Could you set down the lines below, from the one containing "此版本使用 0.6.x 版本的" through the final line, exactly as written?
-- RECORDS SUPPLIED follows --
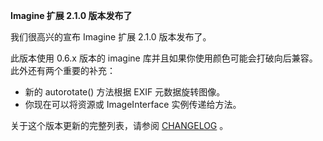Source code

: **Imagine 扩展 2.1.0 版本发布了**

我们很高兴的宣布 Imagine 扩展 2.1.0 版本发布了。

此版本使用 0.6.x 版本的 imagine 库并且如果你使用颜色可能会打破向后兼容。此外还有两个重要的补充：

* 新的 autorotate() 方法根据 EXIF 元数据旋转图像。
* 你现在可以将资源或 ImageInterface 实例传递给方法。

关于这个版本更新的完整列表，请参阅 [CHANGELOG](https://github.com/yiisoft/yii2-imagine/blob/2.1.0/CHANGELOG.md) 。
-- RECORDS SUPPLIED concluded --
▶ _SOLUTION TO THE EXERCISE_:
此版本使用 0.6.x 版本的 imagine 库并且如果你使用颜色可能会打破向后兼容。此外还有两个重要的补充：

* 新的 autorotate() 方法根据 EXIF 元数据旋转图像。
* 你现在可以将资源或 ImageInterface 实例传递给方法。

关于这个版本更新的完整列表，请参阅 [CHANGELOG](https://github.com/yiisoft/yii2-imagine/blob/2.1.0/CHANGELOG.md) 。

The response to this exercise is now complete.